There was supposed to be a ceiling above which Trump’s popular support could not climb.

In America, you can judge a crowd by its merchandise. Outside the Connecticut Convention Centre in Hartford, frail old men and brawny moms are selling “your Trump 45 football jerseys”, “your hats”, “your campaign buttons”. But the hottest item is a T-shirt bearing the slogan “Hillary sucks . . . but not like Monica!” and, on the back: “Trump that bitch!” Inside, beyond the checkpoint manned by the Transportation Security Administration and the secret service (“Good!” the man next to me says, when he sees the agents), is a family whose three kids, two of them girls, are wearing the Monica shirt.

Other people are content with the shirts they arrived in (“Waterboarding – baptising terrorists with freedom” and “If you don’t BLEED red, white and blue, take your bitch ass home!”). There are 80 chairs penned off for the elderly but everyone else is standing: guys in motorcycle and military gear, their arms folded; aspiring deal-makers, suited, on cellphones; giggling high-school fatsos, dressed fresh from the couch, grabbing M&M’s and Doritos from the movie-theatre-style concession stands. So many baseball hats; deep, bellicose chants of “Build the wall!” and “USA!”. (And, to the same rhythm, “Don-ald J!”)

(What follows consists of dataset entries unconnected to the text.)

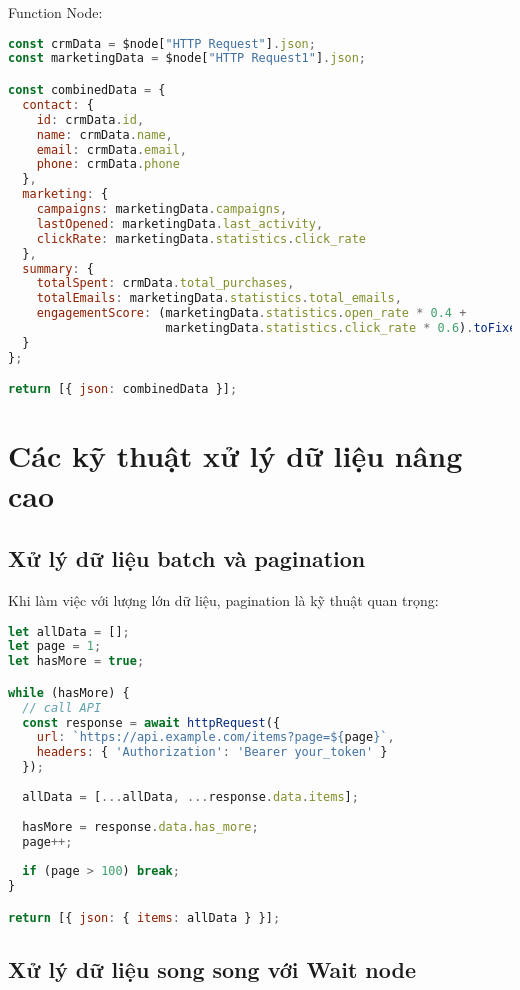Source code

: Function Node:
\begin{lstlisting}[language=JavaScript]
const crmData = $node["HTTP Request"].json;
const marketingData = $node["HTTP Request1"].json;

const combinedData = {
  contact: {
    id: crmData.id,
    name: crmData.name,
    email: crmData.email,
    phone: crmData.phone
  },
  marketing: {
    campaigns: marketingData.campaigns,
    lastOpened: marketingData.last_activity,
    clickRate: marketingData.statistics.click_rate
  },
  summary: {
    totalSpent: crmData.total_purchases,
    totalEmails: marketingData.statistics.total_emails,
    engagementScore: (marketingData.statistics.open_rate * 0.4 + 
                      marketingData.statistics.click_rate * 0.6).toFixed(2)
  }
};

return [{ json: combinedData }];
\end{lstlisting}

\section{Các kỹ thuật xử lý dữ liệu nâng cao}

\subsection{Xử lý dữ liệu batch và pagination}

Khi làm việc với lượng lớn dữ liệu, pagination là kỹ thuật quan trọng:

\begin{lstlisting}[language=JavaScript]
let allData = [];
let page = 1;
let hasMore = true;

while (hasMore) {
  // call API 
  const response = await httpRequest({
    url: `https://api.example.com/items?page=${page}`,
    headers: { 'Authorization': 'Bearer your_token' }
  });
  
  allData = [...allData, ...response.data.items];
  
  hasMore = response.data.has_more;
  page++;
  
  if (page > 100) break;
}

return [{ json: { items: allData } }];
\end{lstlisting}

\subsection{Xử lý dữ liệu song song với Wait node}

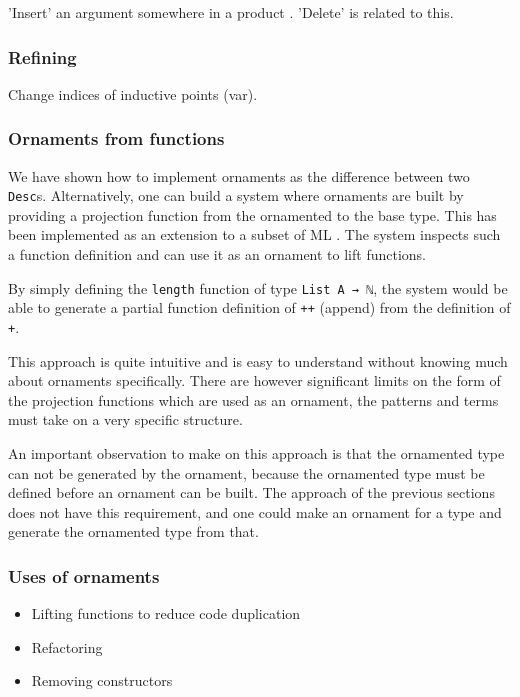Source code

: 'Insert' an argument somewhere in a product \cite{dagand14-transporting}.
'Delete' is related to this.

\subsubsection{Refining}

Change indices of inductive points (var).

\subsubsection{Ornaments from functions}

We have shown how to implement ornaments as the difference between two
\texttt{Desc}s.
Alternatively, one can build a system where ornaments are built by
providing a projection function from the ornamented to the base type.
This has been implemented as an extension to a subset of ML
\cite{williams14}.
The system inspects such a function definition and can use it as an
ornament to lift functions.

\begin{example}
By simply defining the \texttt{length} function of type \texttt{List A
  → ℕ}, the system would be able to generate a partial function
definition of \texttt{++} (append) from the definition of \texttt{+}.
\end{example}

This approach is quite intuitive and is easy to understand without
knowing much about ornaments specifically.
There are however significant limits on the form of the projection
functions which are used as an ornament, the patterns and terms must
take on a very specific structure.

An important observation to make on this approach is that the
ornamented type can not be generated by the ornament, because the
ornamented type must be defined before an ornament can be built.
The approach of the previous sections does not have this requirement,
and one could make an ornament for a type and generate the ornamented
type from that.

\subsubsection{Uses of ornaments}


\begin{itemize}
\item Lifting functions to reduce code duplication
\item Refactoring
\item Removing constructors
\end{itemize}

\cite{williams14}
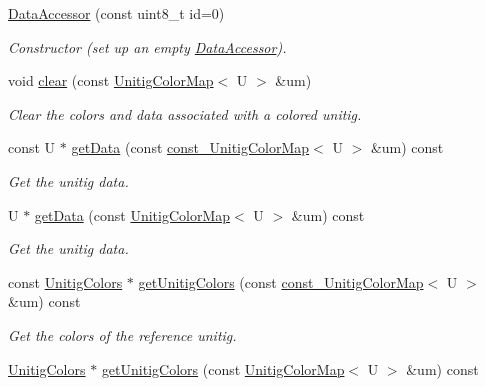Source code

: \begin{DoxyCompactItemize}
\item 
\mbox{\label{classDataAccessor_a0c30e8dfb40ff350083dd0822082dd66}} 
\hyperlink{classDataAccessor_a0c30e8dfb40ff350083dd0822082dd66}{Data\+Accessor} (const uint8\+\_\+t id=0)
\begin{DoxyCompactList}\small\item\em Constructor (set up an empty \hyperlink{classDataAccessor}{Data\+Accessor}). \end{DoxyCompactList}\item 
void \hyperlink{classDataAccessor_a8a0c9cd4d31f8c7b08dcb06e420ad202}{clear} (const \hyperlink{classUnitigMap}{Unitig\+Color\+Map}$<$ U $>$ \&um)
\begin{DoxyCompactList}\small\item\em Clear the colors and data associated with a colored unitig. \end{DoxyCompactList}\item 
const U $\ast$ \hyperlink{classDataAccessor_af72510548faff435e7241d4dacd63549}{get\+Data} (const \hyperlink{classUnitigMap}{const\+\_\+\+Unitig\+Color\+Map}$<$ U $>$ \&um) const
\begin{DoxyCompactList}\small\item\em Get the unitig data. \end{DoxyCompactList}\item 
U $\ast$ \hyperlink{classDataAccessor_ab7993cfaba89b72b52acfebf5c6133ea}{get\+Data} (const \hyperlink{classUnitigMap}{Unitig\+Color\+Map}$<$ U $>$ \&um) const
\begin{DoxyCompactList}\small\item\em Get the unitig data. \end{DoxyCompactList}\item 
const \hyperlink{classUnitigColors}{Unitig\+Colors} $\ast$ \hyperlink{classDataAccessor_a8aec5f2dc2b59701c7e0ee29f7c320e5}{get\+Unitig\+Colors} (const \hyperlink{classUnitigMap}{const\+\_\+\+Unitig\+Color\+Map}$<$ U $>$ \&um) const
\begin{DoxyCompactList}\small\item\em Get the colors of the reference unitig. \end{DoxyCompactList}\item 
\hyperlink{classUnitigColors}{Unitig\+Colors} $\ast$ \hyperlink{classDataAccessor_a1bfa8894d99ff518a628d4985f9598ae}{get\+Unitig\+Colors} (const \hyperlink{classUnitigMap}{Unitig\+Color\+Map}$<$ U $>$ \&um) const

\end{DoxyCompactItemize}
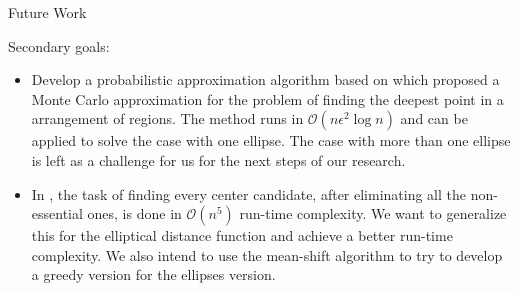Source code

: \documentclass{beamer}
\newcommand{\bigO}{\mathscr{O}}
\begin{document}
\begin{frame}{Future Work}
	
	Secondary goals:
	\begin{itemize}
		 

	\item Develop a probabilistic approximation algorithm based on \autocite{aronov:2008} which proposed a Monte Carlo approximation for the problem of finding the deepest point in a arrangement of regions. The method runs in $\bigO(n\epsilon^2\log{n})$ and can be applied to solve the case with one ellipse. The case with more than one ellipse is left as a challenge for us for the next steps of our research.
	
	\item In \autocite{zhou}, the task of finding every center candidate, after eliminating all the non-essential ones, is done in $\bigO(n^5)$ run-time complexity. We want to generalize this for the elliptical distance function and achieve a better run-time complexity. We also intend to use the mean-shift algorithm to try to develop a greedy version for the ellipses version.
	
		\end{itemize}
\end{frame}

\begin{frame}[allowframebreaks]
%
%	
\printbibliography
\end{frame}
\end{document}
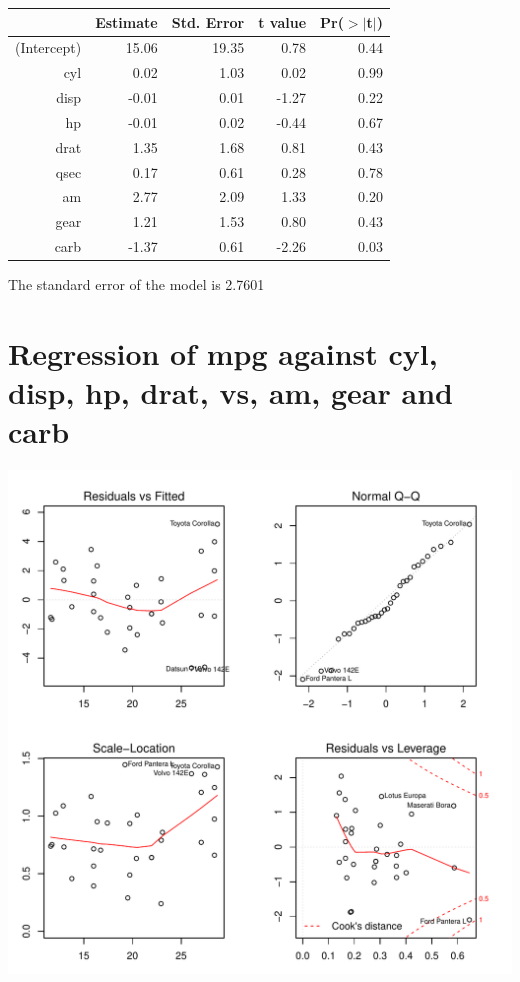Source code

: \documentclass{article}\usepackage[]{graphicx}\usepackage[]{color}
\makeatletter
\def\maxwidth{ %
  \ifdim\Gin@nat@width>\linewidth
    \linewidth
  \else
    \Gin@nat@width
  \fi
}
\newenvironment{knitrout}{}{} %
\makeatother
\begin{document}
\begin{table}[ht]
\centering
\begin{tabular}{rrrrr}
  \hline
 & Estimate & Std. Error & t value & Pr($>$$|$t$|$) \\ 
  \hline
(Intercept) & 15.06 & 19.35 & 0.78 & 0.44 \\ 
  cyl & 0.02 & 1.03 & 0.02 & 0.99 \\ 
  disp & -0.01 & 0.01 & -1.27 & 0.22 \\ 
  hp & -0.01 & 0.02 & -0.44 & 0.67 \\ 
  drat & 1.35 & 1.68 & 0.81 & 0.43 \\ 
  qsec & 0.17 & 0.61 & 0.28 & 0.78 \\ 
  am & 2.77 & 2.09 & 1.33 & 0.20 \\ 
  gear & 1.21 & 1.53 & 0.80 & 0.43 \\ 
  carb & -1.37 & 0.61 & -2.26 & 0.03 \\ 
   \hline
\end{tabular}
\end{table}




The standard error of the model is 2.7601

\newpage

\section{Regression of mpg against cyl, disp, hp, drat, vs, am, gear and carb }
\begin{knitrout}
\color{fgcolor}

{\centering \includegraphics[width=\maxwidth]{figure/lm-cyl-disp-hp-drat-vs-am-gear-carb} 

}



\end{knitrout}
\end{document}

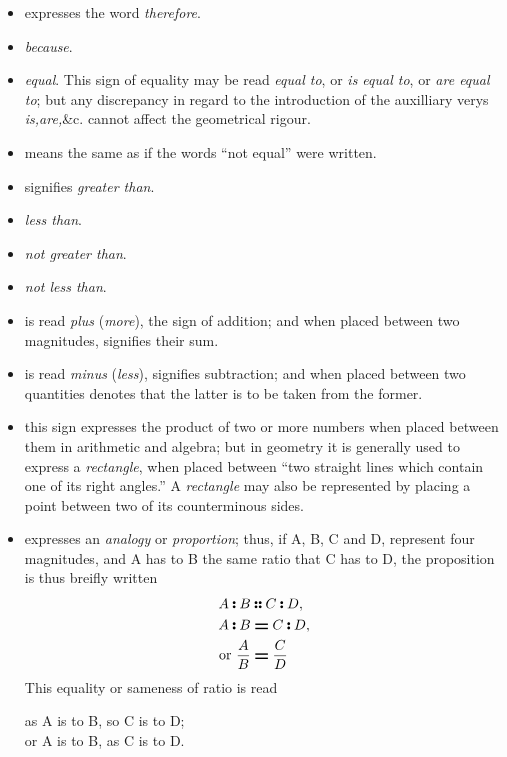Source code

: \documentclass{article}
\begin{document}
\begin{itemize}
\item[\therefore] expresses the word \textit{therefore}.
\item[\because]  \textit{because}.
\item[\equals]  \textit{equal}. This sign of equality may be read \textit{equal to}, or \textit{is equal to}, or \textit{are equal to}; but any discrepancy in regard to the introduction of the auxilliary verys \textit{is,are,}\&c. cannot affect the geometrical rigour. 
\item[\notequals] means the same as if the words ``not equal'' were written.\item[\greater] signifies \textit{greater than}.
\item[\less]  \textit{less than}.
\item[\notgreater] \textit{not greater than}.
\item[\notless] \textit{not less than}. 
\item[\plus] is read \textit{plus} (\textit{more}), the sign of addition; and when placed between two magnitudes, signifies their sum. 
\item[\minus] is read \textit{minus} (\textit{less}), signifies subtraction; and when placed between two quantities denotes that the latter is to be taken from the former. 
\item[\cross] this sign expresses the product of two or more numbers when placed between them in arithmetic and algebra; but in geometry it is generally used to express a \textit{rectangle}, when placed between ``two straight lines which contain one of its right angles.'' A \textit{rectangle} may also be represented by placing a point between two of its counterminous sides. 
\item[\isto \as \isto] expresses an \textit{analogy} or \textit{proportion}; thus, if A, B, C and D, represent four magnitudes, and A has to B the same ratio that C has to D, the proposition is thus breifly written 
\begin{align*}
A \isto B &\as C \isto D,\\
A \isto B &\equals C \isto D,\\
\text{or } \frac{A}{B} &\equals \frac{C}{D}
\end{align*}
This equality or sameness of ratio is read 
\begin{center}
as A is to B, so C is to D; \\
or A is to B, as C is to D.
\end{center}

\end{itemize}
\end{document}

A grizzled man in camouflage pants and combat boots, whose T-shirt – “Connecticut Militia III%” – confirms him as a member of the “patriot” movement, is talking to a zealous young girl in a short skirt, who came in dancing to “Uptown Girl”.

“Yeah, we were there for Operation American Spring,” he says. “Louis Farrakhan’s rally of hate . . .”

“And you’re a veteran?” she asks. “Thank you so much!”

Three hours will pass. A retired US marine will take the rostrum to growl, “God bless America – hoo-rah!”; “Uptown Girl” will play many more times (much like his speeches, Donald J’s playlist consists of a few items, repeated endlessly), before Trump finally looms in and asks the crowd: “Is this the greatest place on Earth?”

There was supposed to be a ceiling above which Trump’s popular support could not climb. Only a minority within a minority of Americans, it was assumed, could possibly be stupid enough to think a Trump presidency was a good idea. He won New Hampshire and South Carolina with over 30 per cent of the Republican vote, then took almost 46 per cent in Nevada. When he cleaned up on Super Tuesday in March, he was just shy of 50 per cent in Massachusetts; a week later, he took 47 per cent of the votes in Mississippi.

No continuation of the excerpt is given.